Along with these benchmarks, there is a general consensus on what excellence looks like, both in terms of which companies are leading the pack and which marketing leaders are setting the standards.
But based on what we saw at CES 2017 in Las Vegas last month, digital marketing will soon be shifting into a new gear, as virtual reality (VR) and artificial intelligence (AI) begin to gain critical mass.
In our view, the combination of VR’s immersive technology and AI’s predictive analytics will exponentially raise the bar for customer experience, rewriting the standards currently in place. Reaching that bar will take some doing and will depend on how well a marketing leader can do three things:
Just as when social media and mobile first emerged, AI and VR will not bring with them an established playbook to follow or metrics with which to measure success.

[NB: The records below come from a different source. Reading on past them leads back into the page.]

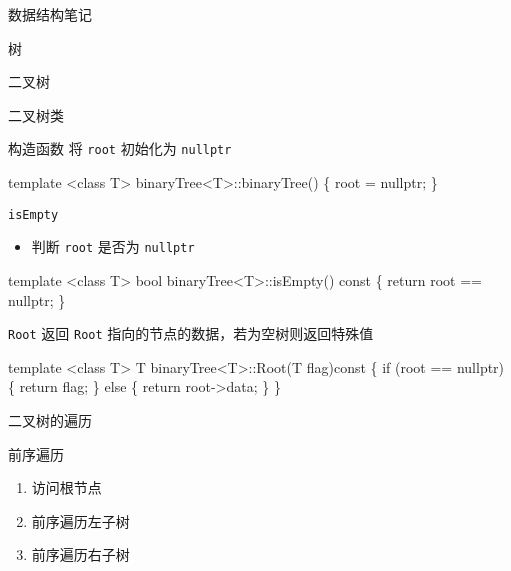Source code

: \documentclass[
  ignorenonframetext,
]{beamer}
\newenvironment{Shaded}{}{}
\newcommand{\NormalTok}[1]{#1}
\providecommand{\tightlist}{%
  \setlength{\itemsep}{0pt}\setlength{\parskip}{0pt}}
\begin{document}
\begin{frame}[fragile]{数据结构笔记}
\begin{block}{树}
\begin{block}{二叉树}
\begin{block}{二叉树类}
\begin{block}{构造函数}
\protect{}\label{ux6784ux9020ux51fdux6570-7}
将 \texttt{root} 初始化为 \texttt{nullptr}

\begin{Shaded}
\begin{Highlighting}[]
\NormalTok{template \textless{}class T\textgreater{}}
\NormalTok{binaryTree\textless{}T\textgreater{}::binaryTree()}
\NormalTok{\{}
\NormalTok{  root = nullptr;}
\NormalTok{\}}
\end{Highlighting}
\end{Shaded}
\end{block}

\begin{block}{\texttt{isEmpty}}
\protect{}\label{isempty-4}
\begin{itemize}
\tightlist
\item
  判断 \texttt{root} 是否为 \texttt{nullptr}
\end{itemize}

\begin{Shaded}
\begin{Highlighting}[]
\NormalTok{template \textless{}class T\textgreater{}}
\NormalTok{bool binaryTree\textless{}T\textgreater{}::isEmpty() const}
\NormalTok{\{}
\NormalTok{  return root == nullptr;}
\NormalTok{\}}
\end{Highlighting}
\end{Shaded}
\end{block}

\begin{block}{\texttt{Root}}
\protect{}\label{root}
返回 \texttt{Root} 指向的节点的数据，若为空树则返回特殊值

\begin{Shaded}
\begin{Highlighting}[]
\NormalTok{template \textless{}class T\textgreater{}}
\NormalTok{T binaryTree\textless{}T\textgreater{}::Root(T flag)const}
\NormalTok{\{}
\NormalTok{  if (root == nullptr)}
\NormalTok{  \{}
\NormalTok{    return flag;}
\NormalTok{  \}}
\NormalTok{  else}
\NormalTok{  \{}
\NormalTok{    return root{-}\textgreater{}data;}
\NormalTok{  \}}
\NormalTok{\}}
\end{Highlighting}
\end{Shaded}
\end{block}

\begin{block}{二叉树的遍历}
\protect{}\label{ux4e8cux53c9ux6811ux7684ux904dux5386-1}
\begin{block}{前序遍历}
\protect{}\label{ux524dux5e8fux904dux5386-1}
\begin{enumerate}
\tightlist
\item
  访问根节点
\item
  前序遍历左子树
\item
  前序遍历右子树
\end{enumerate}


\end{block}
\end{block}
\end{block}
\end{block}
\end{block}
\end{frame}
\end{document}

Without those touchstones, the default is to think of the future in terms of the present: Recall the early days of the web, when companies simply reproduced printed materials online as clunky brochureware.
Lead Without a RoadMap
When AI and VR start redefining what we mean by “customer experience,” the winners will be those who leapfrog past that primitive first stage. Marketing leaders will have to be in agile development mode, experimenting, failing fast and learning in an iterative cycle.
Managing teams through that cycle again and again requires two of the four traits of potential that lead to greatest success in times of uncertainty: the curiosity to drive rich experimentation and the determination to surmount the inevitable obstacles.
Instill a Focus on High Performance — Everywhere
Digital marketing’s emphasis on customer experience has already elevated the importance of back-office functions like customer service and distribution; the rise of AI will further do so.
Predictive analytics will have marketers striving to be clairvoyant in their ability to anticipate, shape and fulfill consumer desire.
The extent to which they can do so, however, will depend on the ability to have every customer-facing function adopt two practices of a high-performance organization: collect meaningful and accurate data on itself and then leverage the insights gleaned in analysis to be more responsive and efficient.
Build Left Brain/Right Brain Teams
One macro effect of digital disruption has been to scramble the distribution of talent. Just as automotive companies hire user interface experts from Silicon Valley, many marketing organizations are looking to bring math PhDs on board who can write the algorithms needed to harness AI at every consumer touchpoint.
But AI’s computer code is only part of the equation. In the end, marketing is about storytelling, as it always has been — and now that storytelling will need to be done through virtual reality, a platform whose power is only beginning to be understood.
The innovation this requires will come from the creative abrasion of having marketers and quants around the same table.
For most marketers, AI and VR are still in their early years.
When they become common, what is currently considered good digital marketing will no longer be good enough.
It will fall to marketing leaders to shepherd their functions to the next level. Awareness of these elements helps define the scope of the leadership challenge and talent requirements ahead of time so that the groundwork can be laid now.